------ Available data
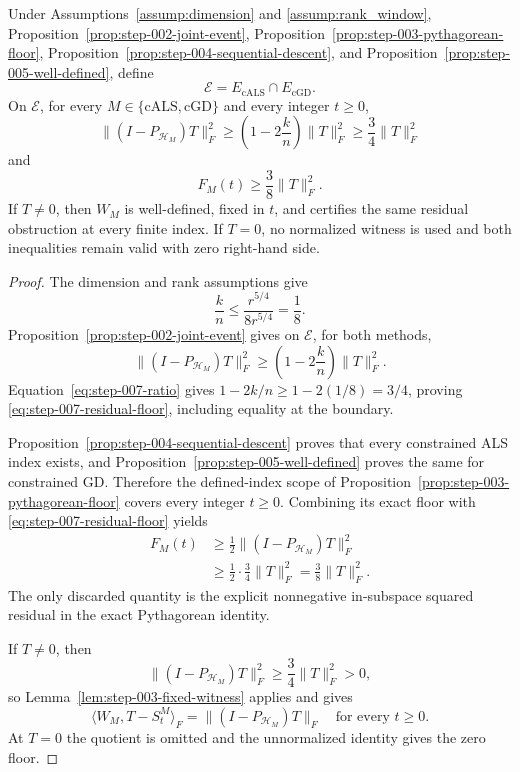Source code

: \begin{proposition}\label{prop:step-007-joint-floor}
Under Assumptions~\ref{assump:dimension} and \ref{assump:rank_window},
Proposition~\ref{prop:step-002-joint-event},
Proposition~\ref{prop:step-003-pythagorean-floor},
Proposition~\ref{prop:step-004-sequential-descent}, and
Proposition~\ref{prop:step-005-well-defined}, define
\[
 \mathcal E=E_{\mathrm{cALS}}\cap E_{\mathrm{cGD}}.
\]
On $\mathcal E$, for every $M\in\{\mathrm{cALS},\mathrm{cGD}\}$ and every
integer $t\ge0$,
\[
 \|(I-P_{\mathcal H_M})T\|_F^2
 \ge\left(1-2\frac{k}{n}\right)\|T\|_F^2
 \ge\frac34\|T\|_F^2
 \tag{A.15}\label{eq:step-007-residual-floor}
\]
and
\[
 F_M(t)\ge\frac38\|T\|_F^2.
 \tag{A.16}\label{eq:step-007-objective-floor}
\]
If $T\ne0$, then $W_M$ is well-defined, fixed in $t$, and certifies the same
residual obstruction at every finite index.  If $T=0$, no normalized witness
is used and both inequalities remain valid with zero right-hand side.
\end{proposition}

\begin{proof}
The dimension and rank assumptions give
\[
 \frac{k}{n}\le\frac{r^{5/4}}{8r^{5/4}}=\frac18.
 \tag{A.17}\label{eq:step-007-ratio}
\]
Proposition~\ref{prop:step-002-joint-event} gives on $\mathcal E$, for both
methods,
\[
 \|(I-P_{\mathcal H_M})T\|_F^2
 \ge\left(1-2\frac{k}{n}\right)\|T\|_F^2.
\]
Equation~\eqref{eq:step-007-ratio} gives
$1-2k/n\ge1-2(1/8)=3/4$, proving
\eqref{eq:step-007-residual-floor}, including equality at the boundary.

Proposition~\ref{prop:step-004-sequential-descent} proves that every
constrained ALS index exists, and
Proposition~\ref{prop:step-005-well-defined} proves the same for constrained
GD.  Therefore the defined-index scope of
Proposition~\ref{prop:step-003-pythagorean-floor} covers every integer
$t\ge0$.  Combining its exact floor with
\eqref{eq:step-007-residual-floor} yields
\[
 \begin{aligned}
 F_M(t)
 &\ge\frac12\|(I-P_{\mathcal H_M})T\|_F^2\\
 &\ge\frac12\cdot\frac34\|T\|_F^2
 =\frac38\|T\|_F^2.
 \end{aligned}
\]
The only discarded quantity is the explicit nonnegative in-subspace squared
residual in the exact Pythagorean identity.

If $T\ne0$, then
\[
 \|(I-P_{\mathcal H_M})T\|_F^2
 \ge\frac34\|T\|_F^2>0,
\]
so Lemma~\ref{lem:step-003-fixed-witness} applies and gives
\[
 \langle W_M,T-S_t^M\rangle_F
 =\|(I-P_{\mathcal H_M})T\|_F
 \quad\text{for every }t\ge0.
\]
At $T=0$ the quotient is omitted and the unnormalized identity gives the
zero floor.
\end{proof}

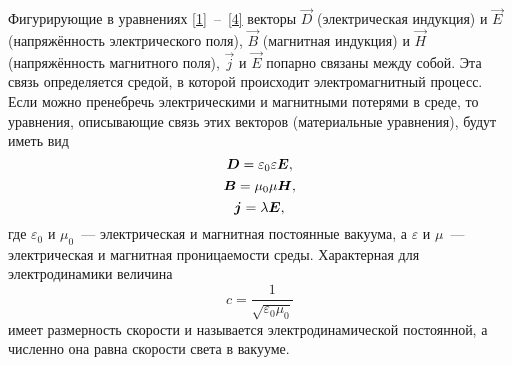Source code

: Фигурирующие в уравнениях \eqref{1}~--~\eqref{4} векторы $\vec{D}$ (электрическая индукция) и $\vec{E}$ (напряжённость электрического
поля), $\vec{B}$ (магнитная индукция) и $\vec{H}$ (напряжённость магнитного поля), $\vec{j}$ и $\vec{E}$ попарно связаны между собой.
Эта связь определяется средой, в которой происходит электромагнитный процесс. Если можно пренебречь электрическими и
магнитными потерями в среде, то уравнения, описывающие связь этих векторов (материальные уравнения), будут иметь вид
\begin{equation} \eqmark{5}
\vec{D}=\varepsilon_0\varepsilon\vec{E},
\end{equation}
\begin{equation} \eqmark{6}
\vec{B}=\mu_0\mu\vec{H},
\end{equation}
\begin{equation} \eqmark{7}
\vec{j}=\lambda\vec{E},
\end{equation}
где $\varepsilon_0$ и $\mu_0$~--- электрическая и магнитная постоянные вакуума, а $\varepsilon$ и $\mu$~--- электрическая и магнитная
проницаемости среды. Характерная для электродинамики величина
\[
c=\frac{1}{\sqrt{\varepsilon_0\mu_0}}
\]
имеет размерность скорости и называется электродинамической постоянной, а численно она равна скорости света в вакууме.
------------
* What is needed: The line with "Фигурирующие в уравнениях" and every line after it up to the end of the entries: output those exactly, and only those.

* Reply:
: Фигурирующие в уравнениях \eqref{1}~--~\eqref{4} векторы $\vec{D}$ (электрическая индукция) и $\vec{E}$ (напряжённость электрического
поля), $\vec{B}$ (магнитная индукция) и $\vec{H}$ (напряжённость магнитного поля), $\vec{j}$ и $\vec{E}$ попарно связаны между собой.
Эта связь определяется средой, в которой происходит электромагнитный процесс. Если можно пренебречь электрическими и
магнитными потерями в среде, то уравнения, описывающие связь этих векторов (материальные уравнения), будут иметь вид
\begin{equation} \eqmark{5}
\vec{D}=\varepsilon_0\varepsilon\vec{E},
\end{equation}
\begin{equation} \eqmark{6}
\vec{B}=\mu_0\mu\vec{H},
\end{equation}
\begin{equation} \eqmark{7}
\vec{j}=\lambda\vec{E},
\end{equation}
где $\varepsilon_0$ и $\mu_0$~--- электрическая и магнитная постоянные вакуума, а $\varepsilon$ и $\mu$~--- электрическая и магнитная
проницаемости среды. Характерная для электродинамики величина
\[
c=\frac{1}{\sqrt{\varepsilon_0\mu_0}}
\]
имеет размерность скорости и называется электродинамической постоянной, а численно она равна скорости света в вакууме.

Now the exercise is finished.